Read the material below. Count the lines containing "input" and give that count alone.

MATERIAL SUPPLIED:
------------------------------------------------------------

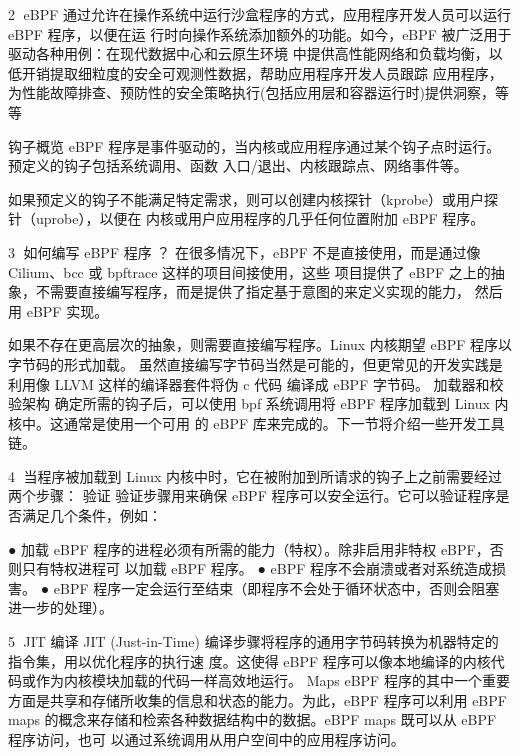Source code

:                                                                    2
eBPF 通过允许在操作系统中运行沙盒程序的方式，应用程序开发人员可以运行 eBPF 程序，以便在运
行时向操作系统添加额外的功能。如今，eBPF 被广泛用于驱动各种用例：在现代数据中心和云原生环境
中提供高性能网络和负载均衡，以低开销提取细粒度的安全可观测性数据，帮助应用程序开发人员跟踪
应用程序，为性能故障排查、预防性的安全策略执行(包括应用层和容器运行时)提供洞察，等等


钩子概览
eBPF 程序是事件驱动的，当内核或应用程序通过某个钩子点时运行。预定义的钩子包括系统调用、函数
入口/退出、内核跟踪点、网络事件等。




如果预定义的钩子不能满足特定需求，则可以创建内核探针（kprobe）或用户探针（uprobe），以便在
内核或用户应用程序的几乎任何位置附加 eBPF 程序。



                                                  3
如何编写 eBPF 程序 ？
在很多情况下，eBPF 不是直接使用，而是通过像 Cilium、bcc 或 bpftrace 这样的项目间接使用，这些
项目提供了 eBPF 之上的抽象，不需要直接编写程序，而是提供了指定基于意图的来定义实现的能力，
然后用 eBPF 实现。




如果不存在更高层次的抽象，则需要直接编写程序。Linux 内核期望 eBPF 程序以字节码的形式加载。
虽然直接编写字节码当然是可能的，但更常见的开发实践是利用像 LLVM 这样的编译器套件将伪 c 代码
编译成 eBPF 字节码。
加载器和校验架构
确定所需的钩子后，可以使用 bpf 系统调用将 eBPF 程序加载到 Linux 内核中。这通常是使用一个可用
的 eBPF 库来完成的。下一节将介绍一些开发工具链。


                                                          4
当程序被加载到 Linux 内核中时，它在被附加到所请求的钩子上之前需要经过两个步骤：
验证
验证步骤用来确保 eBPF 程序可以安全运行。它可以验证程序是否满足几个条件，例如：




● 加载 eBPF 程序的进程必须有所需的能力（特权）。除非启用非特权 eBPF，否则只有特权进程可
  以加载 eBPF 程序。
● eBPF 程序不会崩溃或者对系统造成损害。
● eBPF 程序一定会运行至结束（即程序不会处于循环状态中，否则会阻塞进一步的处理）。




                                                     5
JIT 编译
JIT (Just-in-Time) 编译步骤将程序的通用字节码转换为机器特定的指令集，用以优化程序的执行速
度。这使得 eBPF 程序可以像本地编译的内核代码或作为内核模块加载的代码一样高效地运行。
Maps
eBPF 程序的其中一个重要方面是共享和存储所收集的信息和状态的能力。为此，eBPF 程序可以利用
eBPF maps 的概念来存储和检索各种数据结构中的数据。eBPF maps 既可以从 eBPF 程序访问，也可
以通过系统调用从用户空间中的应用程序访问。




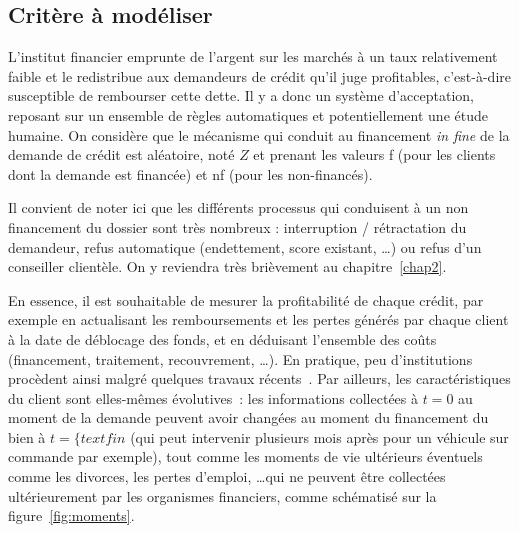 \subsection{Critère à modéliser} \label{subsec:critere}

L'institut financier emprunte de l'argent sur les marchés à un taux relativement faible et le redistribue aux demandeurs de crédit qu'il juge profitables, c'est-à-dire susceptible de rembourser cette dette. Il y a donc un système d'acceptation, reposant sur un ensemble de règles automatiques et potentiellement une étude humaine. On considère que le mécanisme qui conduit au financement \textit{in fine} de la demande de crédit est aléatoire, noté $Z$ et prenant les valeurs f (pour les clients dont la demande est financée) et nf (pour les non-financés).

Il convient de noter ici que les différents processus qui conduisent à un non financement du dossier sont très nombreux : interruption / rétractation du demandeur, refus automatique (endettement, \gls{score} existant, \dots) ou refus d'un conseiller clientèle. On y reviendra très brièvement au chapitre~\ref{chap2}.

En essence, il est souhaitable de mesurer la profitabilité de chaque crédit, par exemple en actualisant les remboursements et les pertes générés par chaque client à la date de déblocage des fonds, et en déduisant l'ensemble des coûts (financement, traitement, recouvrement, \dots). En pratique, peu d'institutions procèdent ainsi malgré quelques travaux récents~\cite{finlay2010credit}. Par ailleurs, les caractéristiques du client sont elles-mêmes évolutives~: les informations collectées à $t=0$ au moment de la demande peuvent avoir changées au moment du financement du bien à $t = \{text{fin}$ (qui peut intervenir plusieurs mois après pour un véhicule sur commande par exemple), tout comme les moments de vie ultérieurs éventuels comme les divorces, les pertes d'emploi, \dots qui ne peuvent être collectées ultérieurement par les organismes financiers, comme schématisé sur la figure~\ref{fig:moments}.

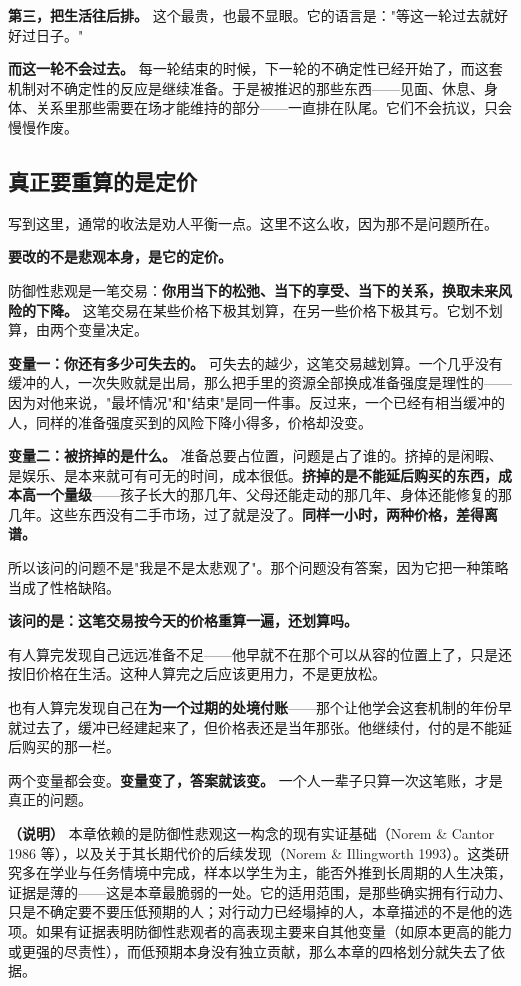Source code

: \documentclass[11pt,a4paper]{ctexart}
\begin{document}
\textbf{第三，把生活往后排。} 这个最贵，也最不显眼。它的语言是："等这一轮过去就好好过日子。"

\textbf{而这一轮不会过去。} 每一轮结束的时候，下一轮的不确定性已经开始了，而这套机制对不确定性的反应是继续准备。于是被推迟的那些东西——见面、休息、身体、关系里那些需要在场才能维持的部分——一直排在队尾。它们不会抗议，只会慢慢作废。

\subsection{真正要重算的是定价}

写到这里，通常的收法是劝人平衡一点。这里不这么收，因为那不是问题所在。

\textbf{要改的不是悲观本身，是它的定价。}

防御性悲观是一笔交易：\textbf{你用当下的松弛、当下的享受、当下的关系，换取未来风险的下降。} 这笔交易在某些价格下极其划算，在另一些价格下极其亏。它划不划算，由两个变量决定。

\textbf{变量一：你还有多少可失去的。} 可失去的越少，这笔交易越划算。一个几乎没有缓冲的人，一次失败就是出局，那么把手里的资源全部换成准备强度是理性的——因为对他来说，"最坏情况"和"结束"是同一件事。反过来，一个已经有相当缓冲的人，同样的准备强度买到的风险下降小得多，价格却没变。

\textbf{变量二：被挤掉的是什么。} 准备总要占位置，问题是占了谁的。挤掉的是闲暇、是娱乐、是本来就可有可无的时间，成本很低。\textbf{挤掉的是不能延后购买的东西，成本高一个量级}——孩子长大的那几年、父母还能走动的那几年、身体还能修复的那几年。这些东西没有二手市场，过了就是没了。\textbf{同样一小时，两种价格，差得离谱。}

所以该问的问题不是"我是不是太悲观了"。那个问题没有答案，因为它把一种策略当成了性格缺陷。

\textbf{该问的是：这笔交易按今天的价格重算一遍，还划算吗。}

有人算完发现自己远远准备不足——他早就不在那个可以从容的位置上了，只是还按旧价格在生活。这种人算完之后应该更用力，不是更放松。

也有人算完发现自己在\textbf{为一个过期的处境付账}——那个让他学会这套机制的年份早就过去了，缓冲已经建起来了，但价格表还是当年那张。他继续付，付的是不能延后购买的那一栏。

两个变量都会变。\textbf{变量变了，答案就该变。} 一个人一辈子只算一次这笔账，才是真正的问题。

\textbf{（说明）} 本章依赖的是防御性悲观这一构念的现有实证基础（Norem \& Cantor 1986 等），以及关于其长期代价的后续发现（Norem \& Illingworth 1993）。这类研究多在学业与任务情境中完成，样本以学生为主，能否外推到长周期的人生决策，证据是薄的——这是本章最脆弱的一处。它的适用范围，是那些确实拥有行动力、只是不确定要不要压低预期的人；对行动力已经塌掉的人，本章描述的不是他的选项。如果有证据表明防御性悲观者的高表现主要来自其他变量（如原本更高的能力或更强的尽责性），而低预期本身没有独立贡献，那么本章的四格划分就失去了依据。
\end{document}
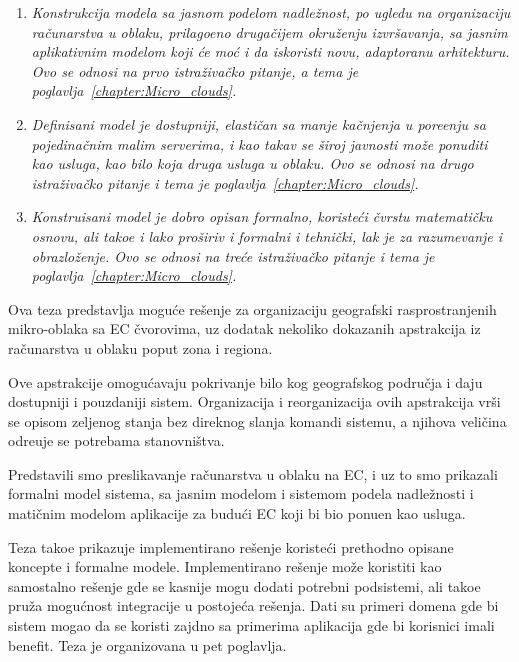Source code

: \begin{enumerate}[start=1,label={(\bfseries \arabic*)}]
	\item \textit{Konstrukcija modela sa jasnom podelom nadle\v znost, po ugledu na organizaciju ra\v cunarstva u oblaku, prilago\dj eno druga\v cijem okru\v zenju izvr\v savanja, sa jasnim aplikativnim modelom koji \'ce mo\'c i da iskoristi novu, adaptoranu arhitekturu. Ovo se odnosi na prvo istra\v ziva\v cko pitanje, a tema je poglavlja~\ref{chapter:Micro_clouds}.}
	\item \textit{Definisani model je dostupniji, elasti\v can sa manje ka\v cnjenja u pore\dj enju sa pojedina\v cnim malim serverima, i kao takav se \v siroj javnosti mo\v ze ponuditi kao usluga, kao bilo koja druga usluga u oblaku. Ovo se odnosi na drugo istra\v ziva\v cko pitanje i tema je poglavlja~\ref{chapter:Micro_clouds}.}
	\item \textit{Konstruisani model je dobro opisan formalno, koriste\'ci \v cvrstu matemati\v cku osnovu, ali tako\dj e i lako pro\v siriv i formalni i tehni\v cki, lak je za razumevanje i obrazlo\v zenje. Ovo se odnosi na tre\'ce istra\v ziva\v cko pitanje i tema je poglavlja~\ref{chapter:Micro_clouds}.}
\end{enumerate}

\noindent
Ova teza predstavlja mogu\'ce re\v senje za organizaciju geografski rasprostranjenih mikro-oblaka sa EC čvorovima, uz dodatak nekoliko dokazanih apstrakcija iz ra\v cunarstva u oblaku poput zona i regiona.

Ove apstrakcije omogu\'cavaju pokrivanje bilo kog geografskog područja i daju dostupniji i pouzdaniji sistem. Organizacija i reorganizacija ovih apstrakcija vr\v si se opisom zeljenog stanja bez direknog slanja komandi sistemu, a njihova veli\v cina odre\dj uje se potrebama stanovni\v stva.

Predstavili smo preslikavanje ra\v cunarstva u oblaku na EC, i uz to smo prikazali formalni model sistema, sa jasnim modelom i sistemom podela nadle\v znosti i mati\v cnim modelom aplikacije za budu\'ci EC koji bi bio ponu\dj en kao usluga. 

Teza tako\dj e prikazuje implementirano re\v senje koriste\'ci prethodno opisane koncepte i formalne modele. Implementirano re\v senje mo\v ze koristiti kao samostalno re\v senje gde se kasnije mogu dodati potrebni podsistemi, ali tako\dj e pru\v za mogu\'cnost integracije u postoje\'ca re\v senja. Dati su primeri domena gde bi sistem mogao da se koristi zajdno sa primerima aplikacija gde bi korisnici imali benefit. Teza je organizovana u pet poglavlja.

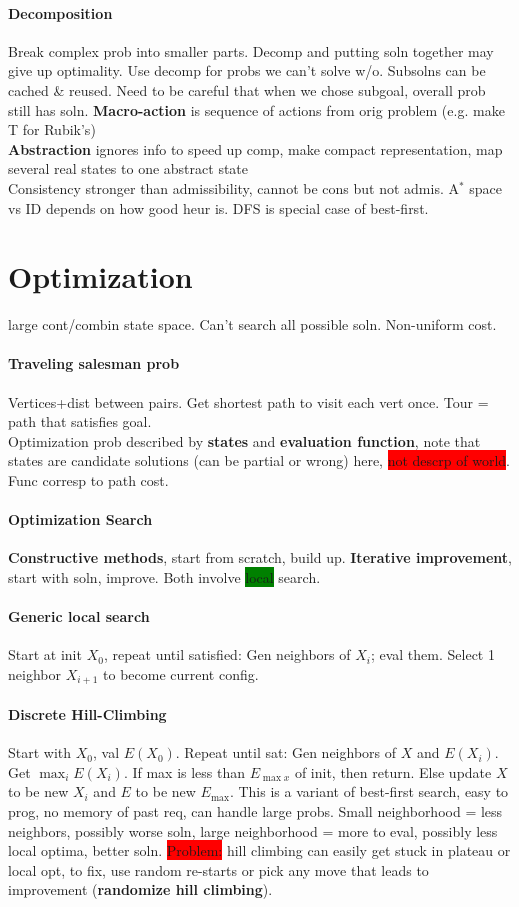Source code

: \paragraph{Decomposition} Break complex prob into smaller
parts. Decomp and putting soln together may give up optimality. Use
decomp for probs we can't solve w/o. Subsolns can be cached \&
reused. Need to be careful that when we chose subgoal, overall prob
still has soln. \textbf{Macro-action} is sequence of actions from orig problem
(e.g. make T for Rubik's)
\\ \textbf{Abstraction} ignores info to speed up comp, make compact
representation, map several real states to one abstract state
\\ Consistency stronger than admissibility, cannot be cons but not
admis. A$^*$ space vs ID depends on how good heur is. DFS is special
case of best-first.
\color[HTML]{008080}
\section{\textcolor[HTML]{008080}{Optimization}}
large cont/combin state space. Can't search all
possible soln. Non-uniform cost.
\paragraph{Traveling salesman prob} Vertices+dist between pairs. Get
shortest path to visit each vert once. Tour = path that satisfies
goal.
\\ Optimization prob described by \textbf{states} and
\textbf{evaluation function}, note that states are candidate solutions
(can be partial or wrong)
here, \colorbox{red}{not descrp of world}. Func corresp to
path cost.
\paragraph{Optimization Search}
\textbf{Constructive methods}, start from scratch, build
up. \textbf{Iterative improvement}, start with soln, improve. Both
involve \colorbox{green}{local} search.
\paragraph{Generic local search}
Start at init $X_0$, repeat until satisfied: Gen neighbors of $X_i$;
eval them. Select 1 neighbor $X_{i+1}$ to become current
config.
\paragraph{Discrete Hill-Climbing}Start with $X_0$, val
$E(X_0)$. Repeat until sat: Gen
neighbors of $X$ and $E(X_i)$. Get $\max_i E(X_i)$. If max is
less than $E_{\max x}$ of init, then return. Else update $X$ to be new $X_i$
and $E$ to be new $E_{\max}$. This is a variant of best-first search,
easy to prog, no memory of past req, can handle large probs. Small
neighborhood = less neighbors, possibly worse soln, large
neighborhood = more to eval, possibly less local optima, better
soln. \colorbox{red}{Problem:} hill climbing can easily get stuck in
plateau or local opt, to fix, use random re-starts or pick any move
that leads to improvement (\textbf{randomize hill climbing}).
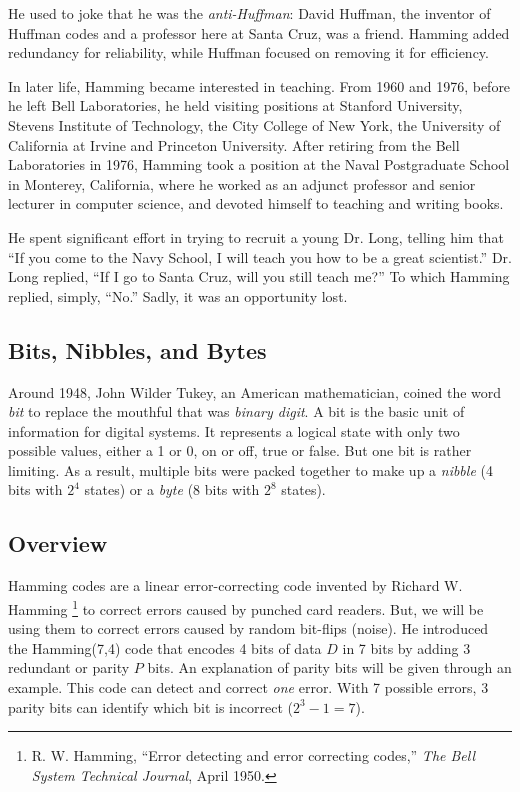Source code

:\documentclass[11pt]{article}
\begin{document}
He used to joke that he was the \emph{anti-Huffman}: David Huffman, the
inventor of Huffman codes and a professor here at Santa Cruz, was a
friend. Hamming added redundancy for reliability, while Huffman focused
on removing it for efficiency.

In later life, Hamming became interested in teaching. From 1960 and
1976, before he left Bell Laboratories, he held visiting positions at
Stanford University, Stevens Institute of Technology, the City College
of New York, the University of California at Irvine and Princeton
University. After retiring from the Bell Laboratories in 1976, Hamming
took a position at the Naval Postgraduate School in Monterey,
California, where he worked as an adjunct professor and senior lecturer
in computer science, and devoted himself to teaching and writing books.

He spent significant effort in trying to recruit a young Dr.\xspace
Long, telling him that ``If you come to the Navy School, I will teach
you how to be a great scientist.'' Dr.\xspace Long replied, ``If I go to
Santa Cruz, will you still teach me?'' To which Hamming replied, simply,
``No.'' Sadly, it was an opportunity lost.

\subsection{Bits, Nibbles, and Bytes}

Around 1948, John Wilder Tukey, an American mathematician, coined the
word \emph{bit} to replace the mouthful that was \emph{binary digit}. A
bit is the basic unit of information for digital systems. It represents
a logical state with only two possible values, either a 1 or 0, on or
off, true or false. But one bit is rather limiting. As a result,
multiple bits were packed together to make up a \emph{nibble} (4 bits
with $2^4$ states) or a \emph{byte} (8 bits with $2^8$ states).

\subsection{Overview}

Hamming codes are a linear error-correcting code invented by Richard W.
Hamming \footnote{R. W. Hamming, ``Error detecting and error correcting
codes,'' \textit{The Bell System Technical Journal}, April 1950.} to
correct errors caused by punched card readers.  But, we will be using
them to correct errors caused by random bit-flips (noise). He introduced
the Hamming(7,4) code that encodes 4 bits of data $D$ in 7 bits by
adding 3 redundant or parity $P$ bits. An explanation of parity bits
will be given through an example. This code can detect and correct
\emph{one} error. With 7 possible errors, 3 parity bits can identify
which bit is incorrect ($2^3 - 1 = 7$).
\end{document}
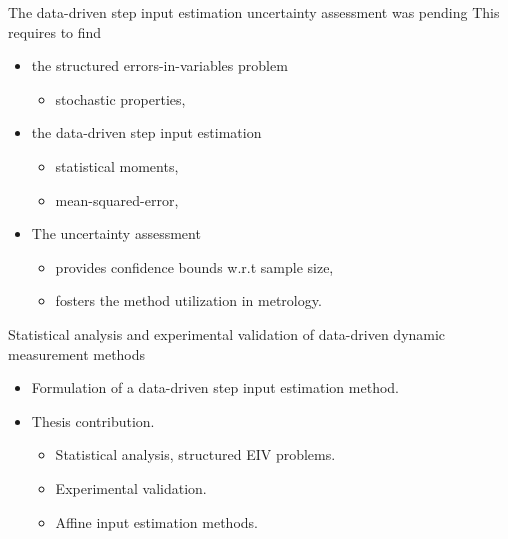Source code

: \documentclass[presentation]{beamer}
\begin{document}
\begin{frame}[label={slide:need}]{The data-driven step input estimation \linebreak uncertainty assessment was pending}
This requires to find 
\begin{itemize}
	\item the structured errors-in-variables problem 
	\begin{itemize}
		\item stochastic properties,
	\end{itemize}
	\item the data-driven step input estimation 
	\begin{itemize}
		\item statistical moments, 
		\item mean-squared-error,  
	\end{itemize}
\end{itemize}
\vspace{5mm}
\begin{itemize}
	\color{blue}
	\item The uncertainty assessment
	\begin{itemize}
		\color{blue}
		\item provides confidence bounds w.r.t sample size,
		\item fosters the method utilization in metrology.
	\end{itemize}
\end{itemize}
\end{frame}

\begin{frame}[label={slides:preview}]{Statistical analysis and experimental validation \linebreak of data-driven dynamic measurement methods}
\begin{itemize}
	\color{gray}
	\item Formulation of a data-driven step input estimation method.
	\vspace{0.5cm}
	\color{black}
	\item Thesis contribution.
	\begin{itemize}
 		\item Statistical analysis, structured EIV problems.
		\color{gray}
		\item Experimental validation.
		\item Affine input estimation methods.
 	\end{itemize}
\end{itemize}
\color{black}
\end{frame}
\end{document}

------------------------------------------------------------

RESULT:
4